正解⑤

「指は痛まなくなってきた?」


 小さな背中に話しかけると、びくっとしてすぐに目を丸くした顔が振り返ってくる。

予想通りの反応に、つい堪えきれない小さな笑い声を漏らしてしまう。

 侑子はユウキの姿を認めると、ふっと恥ずかしそうに微笑んだ。


「サボってるとこ見られちゃった」


 侑子の前には数学の問題集と真っ白なノートが開かれていた。自習中だったようだが、問題を解いていた形跡は白紙のページの中に見つけられない。


「指はまだ痛くなるけど。ちょっと慣れてきたような気もする」


 ギターを始めたばかりの初心者であれば、誰もが悩む指の痛みである。

力の入れ加減や痛みそのものに慣れてくればいつの間にか気にならなくなるのだが、まだまだ侑子は過渡期のようだった。

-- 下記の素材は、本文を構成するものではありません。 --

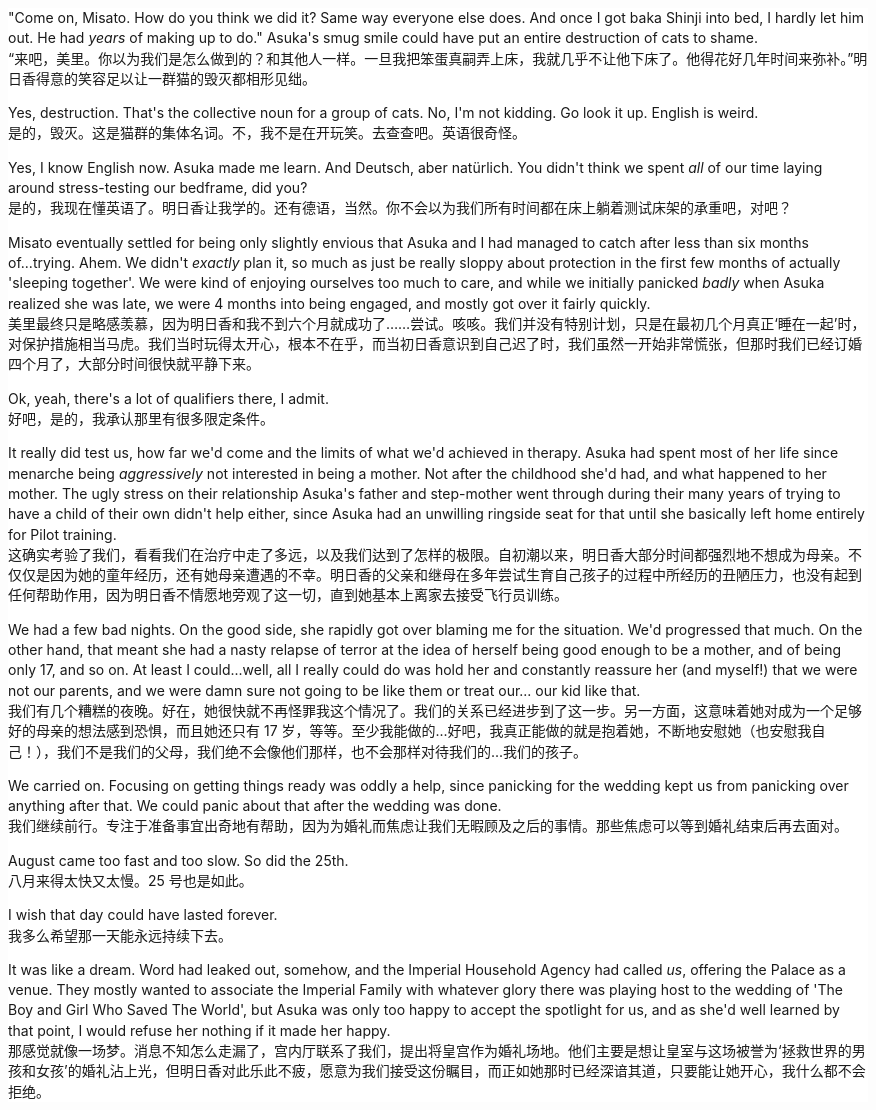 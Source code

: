 "Come on, Misato. How do you think we did it? Same way everyone else does. And once I got baka Shinji into bed, I hardly let him out. He had _years_ of making up to do." Asuka's smug smile could have put an entire destruction of cats to shame.  
“来吧，美里。你以为我们是怎么做到的？和其他人一样。一旦我把笨蛋真嗣弄上床，我就几乎不让他下床了。他得花好几年时间来弥补。”明日香得意的笑容足以让一群猫的毁灭都相形见绌。

Yes, destruction. That's the collective noun for a group of cats. No, I'm not kidding. Go look it up. English is weird.  
是的，毁灭。这是猫群的集体名词。不，我不是在开玩笑。去查查吧。英语很奇怪。

Yes, I know English now. Asuka made me learn. And Deutsch, aber natürlich. You didn't think we spent _all_ of our time laying around stress-testing our bedframe, did you?  
是的，我现在懂英语了。明日香让我学的。还有德语，当然。你不会以为我们所有时间都在床上躺着测试床架的承重吧，对吧？

Misato eventually settled for being only slightly envious that Asuka and I had managed to catch after less than six months of...trying. Ahem. We didn't _exactly_ plan it, so much as just be really sloppy about protection in the first few months of actually 'sleeping together'. We were kind of enjoying ourselves too much to care, and while we initially panicked _badly_ when Asuka realized she was late, we were 4 months into being engaged, and mostly got over it fairly quickly.  
美里最终只是略感羡慕，因为明日香和我不到六个月就成功了……尝试。咳咳。我们并没有特别计划，只是在最初几个月真正‘睡在一起’时，对保护措施相当马虎。我们当时玩得太开心，根本不在乎，而当初日香意识到自己迟了时，我们虽然一开始非常慌张，但那时我们已经订婚四个月了，大部分时间很快就平静下来。

Ok, yeah, there's a lot of qualifiers there, I admit.  
好吧，是的，我承认那里有很多限定条件。

It really did test us, how far we'd come and the limits of what we'd achieved in therapy. Asuka had spent most of her life since menarche being _aggressively_ not interested in being a mother. Not after the childhood she'd had, and what happened to her mother. The ugly stress on their relationship Asuka's father and step-mother went through during their many years of trying to have a child of their own didn't help either, since Asuka had an unwilling ringside seat for that until she basically left home entirely for Pilot training.  
这确实考验了我们，看看我们在治疗中走了多远，以及我们达到了怎样的极限。自初潮以来，明日香大部分时间都强烈地不想成为母亲。不仅仅是因为她的童年经历，还有她母亲遭遇的不幸。明日香的父亲和继母在多年尝试生育自己孩子的过程中所经历的丑陋压力，也没有起到任何帮助作用，因为明日香不情愿地旁观了这一切，直到她基本上离家去接受飞行员训练。

We had a few bad nights. On the good side, she rapidly got over blaming me for the situation. We'd progressed that much. On the other hand, that meant she had a nasty relapse of terror at the idea of herself being good enough to be a mother, and of being only 17, and so on. At least I could...well, all I really could do was hold her and constantly reassure her (and myself!) that we were not our parents, and we were damn sure not going to be like them or treat our... our kid like that.  
我们有几个糟糕的夜晚。好在，她很快就不再怪罪我这个情况了。我们的关系已经进步到了这一步。另一方面，这意味着她对成为一个足够好的母亲的想法感到恐惧，而且她还只有 17 岁，等等。至少我能做的...好吧，我真正能做的就是抱着她，不断地安慰她（也安慰我自己！），我们不是我们的父母，我们绝不会像他们那样，也不会那样对待我们的...我们的孩子。

We carried on. Focusing on getting things ready was oddly a help, since panicking for the wedding kept us from panicking over anything after that. We could panic about that after the wedding was done.  
我们继续前行。专注于准备事宜出奇地有帮助，因为为婚礼而焦虑让我们无暇顾及之后的事情。那些焦虑可以等到婚礼结束后再去面对。

August came too fast and too slow. So did the 25th.  
八月来得太快又太慢。25 号也是如此。

I wish that day could have lasted forever.  
我多么希望那一天能永远持续下去。

It was like a dream. Word had leaked out, somehow, and the Imperial Household Agency had called _us_, offering the Palace as a venue. They mostly wanted to associate the Imperial Family with whatever glory there was playing host to the wedding of 'The Boy and Girl Who Saved The World', but Asuka was only too happy to accept the spotlight for us, and as she'd well learned by that point, I would refuse her nothing if it made her happy.  
那感觉就像一场梦。消息不知怎么走漏了，宫内厅联系了我们，提出将皇宫作为婚礼场地。他们主要是想让皇室与这场被誉为‘拯救世界的男孩和女孩’的婚礼沾上光，但明日香对此乐此不疲，愿意为我们接受这份瞩目，而正如她那时已经深谙其道，只要能让她开心，我什么都不会拒绝。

無意識に痛む指先を親指で抑える癖がついていて、まるで影絵遊びの狐のような手の形になっていることがよくあった。


「分からない問題あった?」


 問題集を覗き込むユウキに、侑子は首を振った。

何か逡巡するような顔をして、思案顔のまま口を開く。


「数学の問題には必ず答えがあるもの」

「ん?」

「答えがどこにも見つからない問題って、どうやったら正解だって分かるんだろう」


 ユウキは侑子の隣に椅子をひっぱってくると、そのまま無言で彼女の隣に座った。


何も書き込まれていないノートに視線を落とす侑子の顔は酷く大人びていて、普段と少しだけ別人にすら見える。


「助けたほうがいいって直感で分かっても、助けないほうがいい時ってあると思う?」


 視線を上げて見つめてきた侑子の目は真剣だった。ユウキは質問の背景を掴めないまま考え込んだ。


「目の前で今にも死にそうだったら、相手の事情なんて考えないで迷わず助けるけど」


 そういう状況が過去にあっただろうかと記憶を漁った。一番心当たりがあったのは、やはりあの政争で混乱した日々だった。


「助けないほうがいい時……その判断で使える材料は、他人からは絶対に見えないと思うよ。とても個人的な、一人一人の心の内側の問題だから」


 思案しながら喋る時のユウキの声は低く、頬を撫でるそよ風のように耳あたりが良かった。


「もし相手が求めてきたら、応じるだけだ。でもさ、それより前に助けに行くか行かないかは、結局助ける側の気持ち一つだよ。正解はない。そもそも、行動してみて初めて正解だったかどうか分かることや、いつまでも正しかったのか分からないことばかりなんじゃないかな。人によって正解の判断基準もまちまちだ」

「……そうかも」


 侑子はふと考える。


 答えの分からないこの質問を、そもそもユウキに相談すること自体が正解だったのだろうか。


 侑子にとっていつだってユウキは『正』なのだから、彼に諸々の意見を求める事自体が侑子にとっての偏りの原因となるはずなのだ。


 しかし、もう遅い。侑子にはユウキの声が運んだ言葉に納得する他の選択肢がなかった。問題が難解であればあるほど抗えない。


「ユーコちゃんが自分で考えた方がいい問題かもね」


 侑子の胸の内を知ってか知らずか、ユウキは緩い笑みと共にそんな言葉で締めくくった。